Nvidia has announced the Blackwell Ultra GB300, a new professional AI accelerator that surpasses the GB200, with enhanced core counts, increased memory capacity, and faster input/output capabilities, and is now in mass production.
The Blackwell Ultra GPU within the GB300 features 160 streaming multiprocessors, significantly more than the GB200’s 144, bringing the total CUDA core count to 20,480. Built on the Blackwell architecture and utilizing the 4NP TSMC node, an advanced iteration of the 4N node, the GB300 promises substantial performance gains.
The GB300’s cores are equipped with 5th-generation Tensor Cores, supporting FP8, FP6, and NVFP4 formats.

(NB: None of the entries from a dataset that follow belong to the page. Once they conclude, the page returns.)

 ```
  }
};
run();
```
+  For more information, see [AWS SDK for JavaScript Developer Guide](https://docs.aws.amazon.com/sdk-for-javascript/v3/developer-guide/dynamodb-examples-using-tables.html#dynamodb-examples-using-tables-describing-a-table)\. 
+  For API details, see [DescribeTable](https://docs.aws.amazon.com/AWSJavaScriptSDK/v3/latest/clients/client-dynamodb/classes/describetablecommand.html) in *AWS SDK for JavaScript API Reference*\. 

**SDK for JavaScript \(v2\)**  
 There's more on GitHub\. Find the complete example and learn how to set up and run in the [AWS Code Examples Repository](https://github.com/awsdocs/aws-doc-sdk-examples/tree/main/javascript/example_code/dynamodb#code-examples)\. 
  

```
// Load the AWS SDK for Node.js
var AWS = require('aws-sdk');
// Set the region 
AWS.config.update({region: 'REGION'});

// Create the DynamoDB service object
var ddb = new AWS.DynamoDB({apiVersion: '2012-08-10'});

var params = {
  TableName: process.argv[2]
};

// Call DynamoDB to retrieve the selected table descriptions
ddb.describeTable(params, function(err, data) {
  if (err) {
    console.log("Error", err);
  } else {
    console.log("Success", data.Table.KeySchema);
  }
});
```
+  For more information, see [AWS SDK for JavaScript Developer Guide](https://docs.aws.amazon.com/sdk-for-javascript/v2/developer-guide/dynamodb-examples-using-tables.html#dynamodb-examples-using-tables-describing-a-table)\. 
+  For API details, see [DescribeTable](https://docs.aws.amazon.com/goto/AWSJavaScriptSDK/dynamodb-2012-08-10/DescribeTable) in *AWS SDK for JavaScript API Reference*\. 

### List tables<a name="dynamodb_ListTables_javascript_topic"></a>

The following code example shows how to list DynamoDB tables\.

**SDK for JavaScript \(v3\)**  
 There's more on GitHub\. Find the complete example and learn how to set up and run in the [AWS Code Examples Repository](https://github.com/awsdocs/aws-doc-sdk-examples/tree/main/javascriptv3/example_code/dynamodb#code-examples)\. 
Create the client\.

These enhancements, combined with increased Tensor memory, are expected to at least double performance in relevant calculations. The increased memory capacity, with eight 12-Hi HBM3E stacks resulting in 288 GB of high-bandwidth memory, doubles the memory available in the GB200, enabling the platform to handle larger AI models and accelerate their deployment.
The GB300 utilizes the PCIe 6 interface, doubling the performance of the previous generation PCIe 5 design and reaching speeds of up to 256 GB/s. However, this increased performance comes at the cost of higher power consumption, with the GB300 platform potentially drawing up to 1,400W during peak operation.
While the GB300 is entering mass production for global distribution, Nvidia has confirmed that it will not be shipped to China due to export restrictions. A less powerful GB30 variant may be made available to China in the future, although this remains uncertain due to ongoing concerns about Nvidia hardware tracking.